→ **Task**
Given the records below, would you repeat exactly the lines that begin at the one containing "nulos/ em branco." and end at the one containing "- Dos óbitos", inclusive?

·····

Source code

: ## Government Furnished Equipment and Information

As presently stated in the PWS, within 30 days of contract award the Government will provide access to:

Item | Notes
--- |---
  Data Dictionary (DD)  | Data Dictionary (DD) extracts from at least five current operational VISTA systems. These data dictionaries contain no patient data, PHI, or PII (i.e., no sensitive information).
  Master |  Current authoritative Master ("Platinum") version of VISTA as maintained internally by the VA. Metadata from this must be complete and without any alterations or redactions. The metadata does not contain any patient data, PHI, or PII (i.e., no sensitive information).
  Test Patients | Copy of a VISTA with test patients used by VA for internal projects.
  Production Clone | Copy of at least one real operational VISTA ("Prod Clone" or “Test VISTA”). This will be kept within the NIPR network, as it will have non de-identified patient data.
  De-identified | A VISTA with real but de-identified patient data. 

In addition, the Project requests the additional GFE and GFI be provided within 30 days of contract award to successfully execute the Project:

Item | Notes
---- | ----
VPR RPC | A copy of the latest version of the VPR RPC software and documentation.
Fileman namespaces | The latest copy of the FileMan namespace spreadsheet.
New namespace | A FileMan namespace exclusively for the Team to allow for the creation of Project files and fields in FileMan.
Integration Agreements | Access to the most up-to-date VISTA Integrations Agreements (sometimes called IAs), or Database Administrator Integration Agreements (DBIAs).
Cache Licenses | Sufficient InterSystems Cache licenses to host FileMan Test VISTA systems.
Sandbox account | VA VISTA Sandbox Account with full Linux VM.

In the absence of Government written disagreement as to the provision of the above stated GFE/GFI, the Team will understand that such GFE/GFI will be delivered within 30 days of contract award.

·····

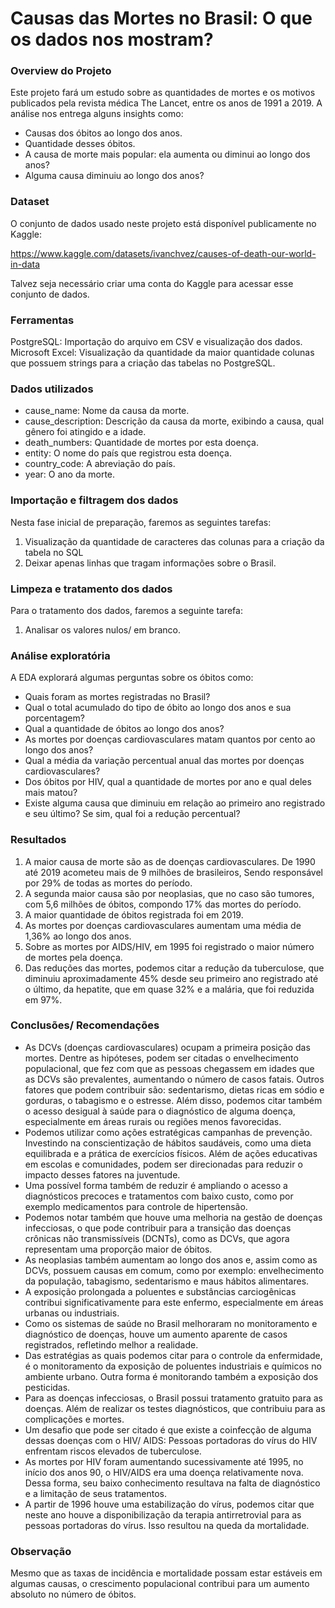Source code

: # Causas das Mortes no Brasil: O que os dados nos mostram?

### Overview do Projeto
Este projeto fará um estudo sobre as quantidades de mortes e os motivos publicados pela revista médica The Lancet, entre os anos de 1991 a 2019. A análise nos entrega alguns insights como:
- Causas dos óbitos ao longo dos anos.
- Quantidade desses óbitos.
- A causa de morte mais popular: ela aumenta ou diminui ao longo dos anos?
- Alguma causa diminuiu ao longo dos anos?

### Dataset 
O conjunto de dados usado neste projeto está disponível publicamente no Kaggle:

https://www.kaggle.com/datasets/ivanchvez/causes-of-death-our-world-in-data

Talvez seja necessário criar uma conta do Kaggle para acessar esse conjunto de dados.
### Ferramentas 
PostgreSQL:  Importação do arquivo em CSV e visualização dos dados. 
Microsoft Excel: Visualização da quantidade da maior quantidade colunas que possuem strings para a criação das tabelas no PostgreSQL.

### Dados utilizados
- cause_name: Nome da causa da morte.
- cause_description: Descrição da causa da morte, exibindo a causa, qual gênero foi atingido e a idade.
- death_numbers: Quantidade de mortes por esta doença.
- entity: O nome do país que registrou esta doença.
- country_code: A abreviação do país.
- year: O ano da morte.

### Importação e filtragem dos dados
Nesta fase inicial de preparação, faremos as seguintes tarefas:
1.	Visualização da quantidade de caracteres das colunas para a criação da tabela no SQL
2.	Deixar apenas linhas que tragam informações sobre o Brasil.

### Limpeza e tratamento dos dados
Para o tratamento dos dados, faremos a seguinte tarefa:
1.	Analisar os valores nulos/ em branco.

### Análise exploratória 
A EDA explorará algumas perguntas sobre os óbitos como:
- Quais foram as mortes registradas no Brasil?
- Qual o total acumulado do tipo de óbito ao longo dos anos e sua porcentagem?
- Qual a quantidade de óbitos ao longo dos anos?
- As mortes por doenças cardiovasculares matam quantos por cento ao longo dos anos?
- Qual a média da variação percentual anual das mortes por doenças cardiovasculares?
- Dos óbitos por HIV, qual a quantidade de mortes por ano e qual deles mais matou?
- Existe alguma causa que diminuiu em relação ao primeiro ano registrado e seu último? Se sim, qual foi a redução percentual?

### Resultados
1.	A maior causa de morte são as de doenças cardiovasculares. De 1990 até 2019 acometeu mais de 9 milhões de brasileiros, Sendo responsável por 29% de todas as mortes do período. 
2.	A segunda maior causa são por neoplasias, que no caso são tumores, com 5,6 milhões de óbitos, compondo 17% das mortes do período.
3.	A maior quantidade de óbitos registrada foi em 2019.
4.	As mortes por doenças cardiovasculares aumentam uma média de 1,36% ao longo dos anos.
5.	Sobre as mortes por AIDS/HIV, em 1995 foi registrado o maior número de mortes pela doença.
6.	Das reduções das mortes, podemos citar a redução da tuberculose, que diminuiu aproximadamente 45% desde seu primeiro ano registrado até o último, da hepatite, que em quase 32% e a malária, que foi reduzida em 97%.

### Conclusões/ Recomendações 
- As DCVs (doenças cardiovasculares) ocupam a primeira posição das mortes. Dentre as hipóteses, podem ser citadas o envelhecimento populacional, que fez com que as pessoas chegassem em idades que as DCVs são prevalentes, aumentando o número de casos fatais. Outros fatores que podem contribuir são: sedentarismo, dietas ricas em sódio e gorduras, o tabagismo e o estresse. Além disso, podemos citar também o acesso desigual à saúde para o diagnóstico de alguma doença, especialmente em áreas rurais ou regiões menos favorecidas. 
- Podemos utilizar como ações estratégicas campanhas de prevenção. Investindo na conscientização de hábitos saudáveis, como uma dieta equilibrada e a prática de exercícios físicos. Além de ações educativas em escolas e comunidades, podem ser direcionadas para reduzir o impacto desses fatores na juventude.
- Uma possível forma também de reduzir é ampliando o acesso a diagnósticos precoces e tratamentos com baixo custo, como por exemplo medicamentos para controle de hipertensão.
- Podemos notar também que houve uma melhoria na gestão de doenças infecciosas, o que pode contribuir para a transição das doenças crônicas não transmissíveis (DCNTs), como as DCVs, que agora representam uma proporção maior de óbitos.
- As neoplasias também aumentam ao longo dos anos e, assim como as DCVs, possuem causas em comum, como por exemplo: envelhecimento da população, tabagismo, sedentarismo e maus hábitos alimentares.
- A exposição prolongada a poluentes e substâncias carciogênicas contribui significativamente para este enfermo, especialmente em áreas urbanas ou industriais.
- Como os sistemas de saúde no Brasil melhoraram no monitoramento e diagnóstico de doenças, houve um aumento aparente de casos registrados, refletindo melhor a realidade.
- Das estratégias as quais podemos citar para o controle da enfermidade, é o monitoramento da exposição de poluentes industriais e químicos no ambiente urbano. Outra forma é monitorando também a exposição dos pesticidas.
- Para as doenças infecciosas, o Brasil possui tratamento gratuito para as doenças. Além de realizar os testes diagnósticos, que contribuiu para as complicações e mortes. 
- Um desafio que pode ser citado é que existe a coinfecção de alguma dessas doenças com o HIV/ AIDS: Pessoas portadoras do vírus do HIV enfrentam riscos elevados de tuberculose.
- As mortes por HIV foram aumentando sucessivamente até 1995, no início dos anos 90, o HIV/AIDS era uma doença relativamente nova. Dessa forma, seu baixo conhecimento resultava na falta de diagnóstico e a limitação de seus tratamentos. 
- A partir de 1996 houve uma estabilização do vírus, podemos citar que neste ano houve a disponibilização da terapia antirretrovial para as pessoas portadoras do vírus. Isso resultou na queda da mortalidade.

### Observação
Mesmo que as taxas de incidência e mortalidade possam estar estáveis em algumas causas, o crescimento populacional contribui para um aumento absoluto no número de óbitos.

·····

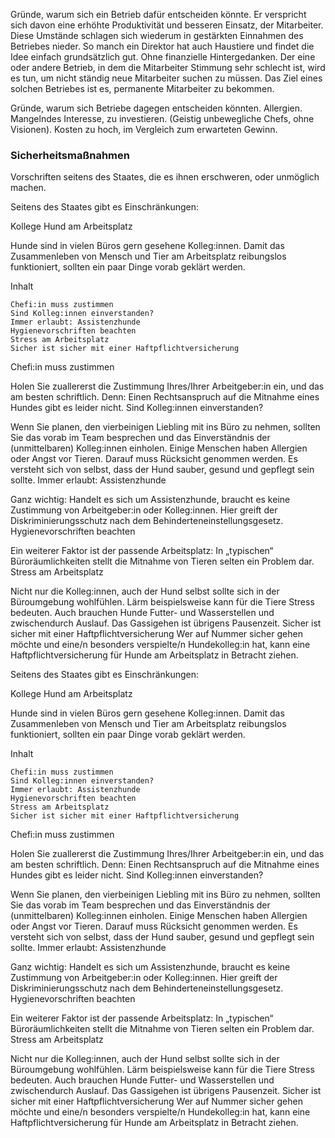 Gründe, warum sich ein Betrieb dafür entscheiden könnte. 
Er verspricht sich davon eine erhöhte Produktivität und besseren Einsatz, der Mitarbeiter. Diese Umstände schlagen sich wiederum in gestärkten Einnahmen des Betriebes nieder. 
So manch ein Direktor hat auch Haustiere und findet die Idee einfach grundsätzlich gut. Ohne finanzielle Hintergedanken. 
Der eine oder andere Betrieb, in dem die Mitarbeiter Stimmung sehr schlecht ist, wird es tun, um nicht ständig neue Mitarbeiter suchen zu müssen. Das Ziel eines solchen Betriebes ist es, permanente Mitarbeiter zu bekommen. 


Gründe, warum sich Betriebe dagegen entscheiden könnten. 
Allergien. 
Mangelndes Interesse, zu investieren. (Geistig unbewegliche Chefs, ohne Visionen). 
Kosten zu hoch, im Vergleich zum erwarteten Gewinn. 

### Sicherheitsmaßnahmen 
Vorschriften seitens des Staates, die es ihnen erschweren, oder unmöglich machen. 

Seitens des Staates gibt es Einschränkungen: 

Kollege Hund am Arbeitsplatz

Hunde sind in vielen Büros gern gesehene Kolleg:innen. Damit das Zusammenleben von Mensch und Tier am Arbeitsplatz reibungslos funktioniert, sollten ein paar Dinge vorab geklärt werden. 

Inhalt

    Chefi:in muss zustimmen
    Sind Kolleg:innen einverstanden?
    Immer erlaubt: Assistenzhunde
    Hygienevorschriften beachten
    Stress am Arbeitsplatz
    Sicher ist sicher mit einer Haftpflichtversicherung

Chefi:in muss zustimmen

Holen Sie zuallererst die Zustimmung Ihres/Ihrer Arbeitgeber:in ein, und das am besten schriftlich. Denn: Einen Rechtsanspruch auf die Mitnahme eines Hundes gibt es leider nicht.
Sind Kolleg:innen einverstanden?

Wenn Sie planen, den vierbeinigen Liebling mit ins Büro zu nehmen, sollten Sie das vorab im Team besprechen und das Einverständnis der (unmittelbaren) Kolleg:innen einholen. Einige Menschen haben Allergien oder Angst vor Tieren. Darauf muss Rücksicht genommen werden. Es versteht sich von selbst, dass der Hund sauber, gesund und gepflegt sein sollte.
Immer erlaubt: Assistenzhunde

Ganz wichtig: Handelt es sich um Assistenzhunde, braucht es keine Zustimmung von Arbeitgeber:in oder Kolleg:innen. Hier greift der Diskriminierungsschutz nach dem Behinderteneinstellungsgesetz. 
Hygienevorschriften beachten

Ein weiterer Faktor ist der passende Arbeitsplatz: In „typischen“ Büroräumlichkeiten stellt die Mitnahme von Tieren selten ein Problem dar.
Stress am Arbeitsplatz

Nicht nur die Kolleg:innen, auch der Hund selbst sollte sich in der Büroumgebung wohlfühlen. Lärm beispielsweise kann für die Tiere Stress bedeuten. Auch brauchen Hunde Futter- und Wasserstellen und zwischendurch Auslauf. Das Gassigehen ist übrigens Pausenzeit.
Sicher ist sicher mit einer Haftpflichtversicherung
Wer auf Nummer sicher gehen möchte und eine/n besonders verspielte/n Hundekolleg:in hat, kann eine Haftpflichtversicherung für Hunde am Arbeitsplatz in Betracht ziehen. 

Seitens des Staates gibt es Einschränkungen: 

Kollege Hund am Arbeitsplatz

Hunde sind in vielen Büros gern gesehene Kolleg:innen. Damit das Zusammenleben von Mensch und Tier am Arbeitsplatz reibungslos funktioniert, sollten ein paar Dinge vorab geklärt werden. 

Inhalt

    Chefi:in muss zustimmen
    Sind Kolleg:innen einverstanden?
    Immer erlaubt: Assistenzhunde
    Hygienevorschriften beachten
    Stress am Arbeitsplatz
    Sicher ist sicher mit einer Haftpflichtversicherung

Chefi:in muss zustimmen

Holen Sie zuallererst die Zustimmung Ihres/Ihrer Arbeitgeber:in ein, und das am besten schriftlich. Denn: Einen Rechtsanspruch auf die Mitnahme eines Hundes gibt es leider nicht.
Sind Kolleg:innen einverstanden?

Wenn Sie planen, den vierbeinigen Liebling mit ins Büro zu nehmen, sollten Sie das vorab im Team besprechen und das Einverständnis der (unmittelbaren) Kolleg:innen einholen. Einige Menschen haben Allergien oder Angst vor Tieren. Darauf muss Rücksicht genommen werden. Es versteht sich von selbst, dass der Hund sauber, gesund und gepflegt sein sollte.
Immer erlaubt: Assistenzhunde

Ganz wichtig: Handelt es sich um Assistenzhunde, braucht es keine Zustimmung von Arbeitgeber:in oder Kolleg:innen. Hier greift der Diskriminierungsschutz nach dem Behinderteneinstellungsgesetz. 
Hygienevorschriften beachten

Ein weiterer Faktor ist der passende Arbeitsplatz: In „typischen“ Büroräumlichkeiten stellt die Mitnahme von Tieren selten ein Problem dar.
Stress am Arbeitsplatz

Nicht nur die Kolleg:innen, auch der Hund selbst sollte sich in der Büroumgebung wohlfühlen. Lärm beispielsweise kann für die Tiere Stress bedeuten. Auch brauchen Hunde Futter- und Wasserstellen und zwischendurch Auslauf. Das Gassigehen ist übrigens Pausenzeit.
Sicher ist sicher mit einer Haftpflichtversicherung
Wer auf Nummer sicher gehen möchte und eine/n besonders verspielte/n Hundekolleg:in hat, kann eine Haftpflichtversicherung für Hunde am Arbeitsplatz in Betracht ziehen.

·····

→ **Exercise result**
1.	Analisar os valores nulos/ em branco.

### Análise exploratória 
A EDA explorará algumas perguntas sobre os óbitos como:
- Quais foram as mortes registradas no Brasil?
- Qual o total acumulado do tipo de óbito ao longo dos anos e sua porcentagem?
- Qual a quantidade de óbitos ao longo dos anos?
- As mortes por doenças cardiovasculares matam quantos por cento ao longo dos anos?
- Qual a média da variação percentual anual das mortes por doenças cardiovasculares?
- Dos óbitos por HIV, qual a quantidade de mortes por ano e qual deles mais matou?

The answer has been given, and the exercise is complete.